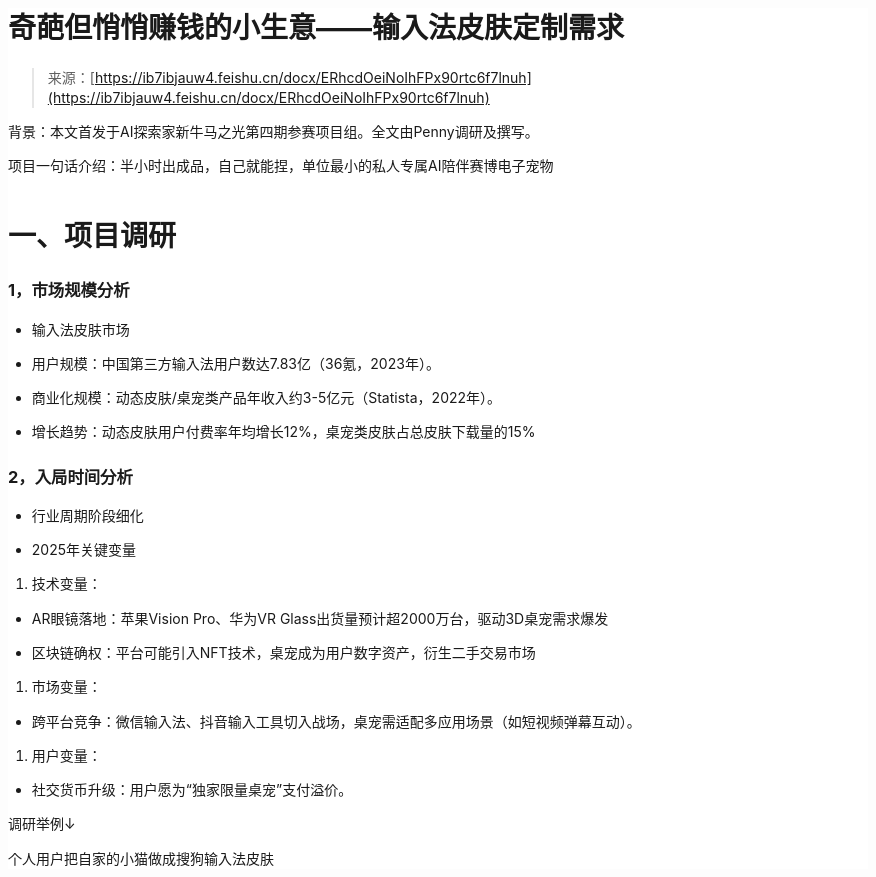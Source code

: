 # 奇葩但悄悄赚钱的小生意——输入法皮肤定制需求

> 来源：[https://ib7ibjauw4.feishu.cn/docx/ERhcdOeiNoIhFPx90rtc6f7lnuh](https://ib7ibjauw4.feishu.cn/docx/ERhcdOeiNoIhFPx90rtc6f7lnuh)

背景：本文首发于AI探索家新牛马之光第四期参赛项目组。全文由Penny调研及撰写。

项目一句话介绍：半小时出成品，自己就能捏，单位最小的私人专属AI陪伴赛博电子宠物

# 一、项目调研

### 1，市场规模分析

*   输入法皮肤市场

*   用户规模：中国第三方输入法用户数达7.83亿（36氪，2023年）。

*   商业化规模：动态皮肤/桌宠类产品年收入约3-5亿元（Statista，2022年）。

*   增长趋势：动态皮肤用户付费率年均增长12%，桌宠类皮肤占总皮肤下载量的15%

### 2，入局时间分析

*   行业周期阶段细化

*   2025年关键变量

1.  技术变量：

*   AR眼镜落地：苹果Vision Pro、华为VR Glass出货量预计超2000万台，驱动3D桌宠需求爆发

*   区块链确权：平台可能引入NFT技术，桌宠成为用户数字资产，衍生二手交易市场

1.  市场变量：

*   跨平台竞争：微信输入法、抖音输入工具切入战场，桌宠需适配多应用场景（如短视频弹幕互动）。

1.  用户变量：

*   社交货币升级：用户愿为“独家限量桌宠”支付溢价。

调研举例↓

个人用户把自家的小猫做成搜狗输入法皮肤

================================

*PROBLEM STATEMENT:*
What is needed is every record above, returned exactly, with the pictures omitted.

*TASK RESULT:*
Source code

: # 奇葩但悄悄赚钱的小生意——输入法皮肤定制需求

> 来源：[https://ib7ibjauw4.feishu.cn/docx/ERhcdOeiNoIhFPx90rtc6f7lnuh](https://ib7ibjauw4.feishu.cn/docx/ERhcdOeiNoIhFPx90rtc6f7lnuh)

背景：本文首发于AI探索家新牛马之光第四期参赛项目组。全文由Penny调研及撰写。

项目一句话介绍：半小时出成品，自己就能捏，单位最小的私人专属AI陪伴赛博电子宠物

# 一、项目调研

### 1，市场规模分析

*   输入法皮肤市场

*   用户规模：中国第三方输入法用户数达7.83亿（36氪，2023年）。

*   商业化规模：动态皮肤/桌宠类产品年收入约3-5亿元（Statista，2022年）。

*   增长趋势：动态皮肤用户付费率年均增长12%，桌宠类皮肤占总皮肤下载量的15%

### 2，入局时间分析

*   行业周期阶段细化

*   2025年关键变量

1.  技术变量：

*   AR眼镜落地：苹果Vision Pro、华为VR Glass出货量预计超2000万台，驱动3D桌宠需求爆发

*   区块链确权：平台可能引入NFT技术，桌宠成为用户数字资产，衍生二手交易市场

1.  市场变量：

*   跨平台竞争：微信输入法、抖音输入工具切入战场，桌宠需适配多应用场景（如短视频弹幕互动）。

1.  用户变量：

*   社交货币升级：用户愿为“独家限量桌宠”支付溢价。

调研举例↓

个人用户把自家的小猫做成搜狗输入法皮肤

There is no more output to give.